[Saved data entries]
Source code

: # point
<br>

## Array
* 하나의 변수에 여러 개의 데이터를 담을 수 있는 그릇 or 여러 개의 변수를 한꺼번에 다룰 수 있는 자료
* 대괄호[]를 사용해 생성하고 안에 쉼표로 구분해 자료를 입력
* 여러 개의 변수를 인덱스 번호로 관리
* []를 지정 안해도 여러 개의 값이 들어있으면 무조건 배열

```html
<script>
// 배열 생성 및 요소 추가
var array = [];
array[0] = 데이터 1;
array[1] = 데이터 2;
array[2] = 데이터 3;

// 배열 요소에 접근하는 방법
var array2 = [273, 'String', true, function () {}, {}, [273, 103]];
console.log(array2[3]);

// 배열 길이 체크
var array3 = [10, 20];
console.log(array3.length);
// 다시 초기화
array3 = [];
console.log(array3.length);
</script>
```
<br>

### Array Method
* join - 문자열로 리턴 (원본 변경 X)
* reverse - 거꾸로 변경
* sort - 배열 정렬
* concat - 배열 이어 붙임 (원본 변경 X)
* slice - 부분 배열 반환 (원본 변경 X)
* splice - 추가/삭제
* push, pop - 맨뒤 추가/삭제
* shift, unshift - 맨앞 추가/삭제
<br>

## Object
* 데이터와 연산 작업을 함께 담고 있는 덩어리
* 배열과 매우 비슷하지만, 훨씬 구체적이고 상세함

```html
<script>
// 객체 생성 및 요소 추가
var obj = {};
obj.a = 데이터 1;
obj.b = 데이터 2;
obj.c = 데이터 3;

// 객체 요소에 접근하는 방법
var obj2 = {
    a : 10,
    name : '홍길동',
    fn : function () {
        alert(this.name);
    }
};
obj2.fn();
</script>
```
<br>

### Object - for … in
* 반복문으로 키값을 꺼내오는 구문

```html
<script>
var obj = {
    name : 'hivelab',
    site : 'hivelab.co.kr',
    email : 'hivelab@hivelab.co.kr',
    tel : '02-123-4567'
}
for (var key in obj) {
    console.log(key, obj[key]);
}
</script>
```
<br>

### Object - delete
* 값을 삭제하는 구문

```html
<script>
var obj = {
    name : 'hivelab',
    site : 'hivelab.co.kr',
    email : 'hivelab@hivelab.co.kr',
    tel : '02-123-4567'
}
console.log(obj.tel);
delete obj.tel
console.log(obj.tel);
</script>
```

EXERCISE PROMPT: Only the lines from the first line of the records through the one containing "반환 (원본 변경 X)" should be reproduced, exactly, with both of them included.

RESULT OF THIS EXERCISE:
Source code

: # point
<br>

## Array
* 하나의 변수에 여러 개의 데이터를 담을 수 있는 그릇 or 여러 개의 변수를 한꺼번에 다룰 수 있는 자료
* 대괄호[]를 사용해 생성하고 안에 쉼표로 구분해 자료를 입력
* 여러 개의 변수를 인덱스 번호로 관리
* []를 지정 안해도 여러 개의 값이 들어있으면 무조건 배열

```html
<script>
// 배열 생성 및 요소 추가
var array = [];
array[0] = 데이터 1;
array[1] = 데이터 2;
array[2] = 데이터 3;

// 배열 요소에 접근하는 방법
var array2 = [273, 'String', true, function () {}, {}, [273, 103]];
console.log(array2[3]);

// 배열 길이 체크
var array3 = [10, 20];
console.log(array3.length);
// 다시 초기화
array3 = [];
console.log(array3.length);
</script>
```
<br>

### Array Method
* join - 문자열로 리턴 (원본 변경 X)
* reverse - 거꾸로 변경
* sort - 배열 정렬
* concat - 배열 이어 붙임 (원본 변경 X)
* slice - 부분 배열 반환 (원본 변경 X)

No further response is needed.